The Cost Floor: What You Must Charge to Stay Open

Before setting any price, calculate your cost floor: the minimum revenue per service you need to cover operating expenses and pay yourself.

The inputs:

  • Fixed monthly costs: Rent, utilities, insurance, software subscriptions, loan payments. These are the same whether you cut 10 heads or 100.
  • Variable monthly costs: Supplies (capes, blades, disinfectant, edge gel, disposables), marketing, merchant fees. These scale with volume.
  • Owner draw / pay: What you need to pay yourself to stay in business. This is a cost, not a bonus. If you are not factoring in your own compensation, you are subsidizing the business with your labor.

Divide total monthly costs by the number of services you perform in a month. That is your cost floor per service. If that number is higher than your current prices, you are operating at a loss per service.

Example

Monthly fixed costs: $3,500. Variable costs: $400. Owner draw: $4,500. Total: $8,400. Services per month: 300. Cost floor: $28 per service.

If you are charging $25 for a haircut, you are losing $3 per service. At 300 services a month, that is $900 per month in accumulated losses before the owner is paid anything.

What the Market Will Bear

After calculating the cost floor, look at the market. What do comparable shops in your area charge? Not the cheapest shop and not the most premium, but shops with a similar experience, quality level, and location profile to yours.

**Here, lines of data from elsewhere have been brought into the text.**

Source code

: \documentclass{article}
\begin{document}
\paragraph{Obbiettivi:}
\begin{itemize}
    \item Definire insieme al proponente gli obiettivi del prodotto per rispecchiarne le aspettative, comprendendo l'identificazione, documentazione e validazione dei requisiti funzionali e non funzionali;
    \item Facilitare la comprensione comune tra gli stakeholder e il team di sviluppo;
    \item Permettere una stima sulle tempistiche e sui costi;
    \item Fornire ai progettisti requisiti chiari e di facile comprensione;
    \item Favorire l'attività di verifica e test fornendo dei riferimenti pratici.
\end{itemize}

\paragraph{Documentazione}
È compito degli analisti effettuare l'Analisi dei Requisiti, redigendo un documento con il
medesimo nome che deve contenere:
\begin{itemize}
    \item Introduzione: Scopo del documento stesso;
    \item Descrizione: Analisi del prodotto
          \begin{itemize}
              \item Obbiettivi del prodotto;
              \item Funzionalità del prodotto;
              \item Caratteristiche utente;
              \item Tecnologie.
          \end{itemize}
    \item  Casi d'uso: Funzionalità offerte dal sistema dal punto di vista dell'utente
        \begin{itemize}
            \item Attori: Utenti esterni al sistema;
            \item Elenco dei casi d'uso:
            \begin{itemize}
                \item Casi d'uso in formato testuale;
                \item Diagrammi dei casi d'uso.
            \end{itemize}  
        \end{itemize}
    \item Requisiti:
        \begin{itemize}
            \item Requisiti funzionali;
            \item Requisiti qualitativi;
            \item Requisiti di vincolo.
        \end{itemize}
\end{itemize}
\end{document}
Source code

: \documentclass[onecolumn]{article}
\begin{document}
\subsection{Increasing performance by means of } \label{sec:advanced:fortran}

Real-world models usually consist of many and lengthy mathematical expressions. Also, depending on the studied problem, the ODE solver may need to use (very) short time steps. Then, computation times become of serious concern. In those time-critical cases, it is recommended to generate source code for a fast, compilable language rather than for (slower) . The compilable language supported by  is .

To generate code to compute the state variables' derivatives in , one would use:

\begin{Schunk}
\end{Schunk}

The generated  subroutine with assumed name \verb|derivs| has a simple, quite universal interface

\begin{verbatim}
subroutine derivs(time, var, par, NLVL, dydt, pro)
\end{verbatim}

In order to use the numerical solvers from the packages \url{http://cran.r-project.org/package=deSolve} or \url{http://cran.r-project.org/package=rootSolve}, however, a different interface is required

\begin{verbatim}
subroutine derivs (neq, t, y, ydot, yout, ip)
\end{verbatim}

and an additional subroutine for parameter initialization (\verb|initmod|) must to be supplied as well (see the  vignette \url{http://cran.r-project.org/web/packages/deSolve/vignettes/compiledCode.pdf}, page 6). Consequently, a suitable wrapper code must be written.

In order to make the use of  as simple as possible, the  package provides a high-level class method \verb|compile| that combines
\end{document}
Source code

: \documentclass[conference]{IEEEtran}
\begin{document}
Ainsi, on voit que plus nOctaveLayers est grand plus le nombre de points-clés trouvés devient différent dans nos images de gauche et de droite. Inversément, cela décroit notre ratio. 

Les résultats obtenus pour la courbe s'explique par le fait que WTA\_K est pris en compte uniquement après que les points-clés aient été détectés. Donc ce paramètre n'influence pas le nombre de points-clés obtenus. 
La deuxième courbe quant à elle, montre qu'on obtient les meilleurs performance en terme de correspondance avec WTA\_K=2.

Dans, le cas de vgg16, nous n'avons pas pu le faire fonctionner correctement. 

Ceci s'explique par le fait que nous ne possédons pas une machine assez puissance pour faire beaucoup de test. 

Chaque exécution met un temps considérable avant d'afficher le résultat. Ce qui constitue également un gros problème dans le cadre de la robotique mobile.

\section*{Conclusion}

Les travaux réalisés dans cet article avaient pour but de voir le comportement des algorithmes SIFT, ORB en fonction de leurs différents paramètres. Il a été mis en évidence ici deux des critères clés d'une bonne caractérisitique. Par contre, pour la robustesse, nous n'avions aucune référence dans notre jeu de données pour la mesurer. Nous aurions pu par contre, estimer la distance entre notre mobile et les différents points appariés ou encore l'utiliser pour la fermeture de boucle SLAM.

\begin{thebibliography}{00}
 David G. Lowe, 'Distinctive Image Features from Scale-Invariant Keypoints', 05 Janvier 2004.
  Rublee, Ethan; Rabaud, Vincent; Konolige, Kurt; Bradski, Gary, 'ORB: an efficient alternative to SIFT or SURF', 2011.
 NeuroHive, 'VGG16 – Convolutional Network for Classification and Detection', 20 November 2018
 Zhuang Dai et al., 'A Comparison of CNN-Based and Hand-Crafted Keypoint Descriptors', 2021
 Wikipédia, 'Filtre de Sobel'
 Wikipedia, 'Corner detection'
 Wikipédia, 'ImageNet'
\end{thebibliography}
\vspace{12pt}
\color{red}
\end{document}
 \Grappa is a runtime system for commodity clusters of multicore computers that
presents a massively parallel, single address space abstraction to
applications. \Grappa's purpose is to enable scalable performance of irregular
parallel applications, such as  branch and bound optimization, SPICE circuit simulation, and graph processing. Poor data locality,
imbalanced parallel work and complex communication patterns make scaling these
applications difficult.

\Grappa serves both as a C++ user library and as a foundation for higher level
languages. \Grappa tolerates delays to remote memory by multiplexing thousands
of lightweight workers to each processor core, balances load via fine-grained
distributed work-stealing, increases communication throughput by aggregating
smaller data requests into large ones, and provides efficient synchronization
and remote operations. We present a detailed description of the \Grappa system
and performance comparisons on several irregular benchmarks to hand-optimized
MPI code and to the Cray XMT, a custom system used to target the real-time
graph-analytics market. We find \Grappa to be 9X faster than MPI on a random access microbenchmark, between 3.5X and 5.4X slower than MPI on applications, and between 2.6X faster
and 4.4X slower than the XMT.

Three positions in the market:

  • Budget: $20 to $35 for a standard haircut. High volume, thin margin, less skilled clientele expectation. Not sustainable for most independent owners.
  • Mid-market: $35 to $55 for a standard haircut. The viable middle ground for most quality-focused independent shops.
  • Premium: $60 to $100+. Requires a strong brand, specific amenities or experience (bourbon service, booking-only, known barber with a following), and clientele who pay for the experience. Hard to build; very profitable once established.

Your price should land above your cost floor and within the position that accurately reflects your shop's quality and experience.

When to Raise Rates

Three signals that it is time to raise rates:

  1. Your books are consistently full. If you are turning away clients or have a 2-week wait, you are underpriced. A price increase filters the demand to those who value the service more and frees up capacity without reducing revenue.
  2. Your costs have increased but your prices have not. Rent, supply costs, and wages go up annually. If your prices have not moved in 2 or more years, your margin is compressing. Review annually.
  3. Your quality has improved. A barber who has invested in training, taken on more complex services, or built a reputation should charge more than they did 3 years ago when they were earlier in their career. Your rate should track your skill level.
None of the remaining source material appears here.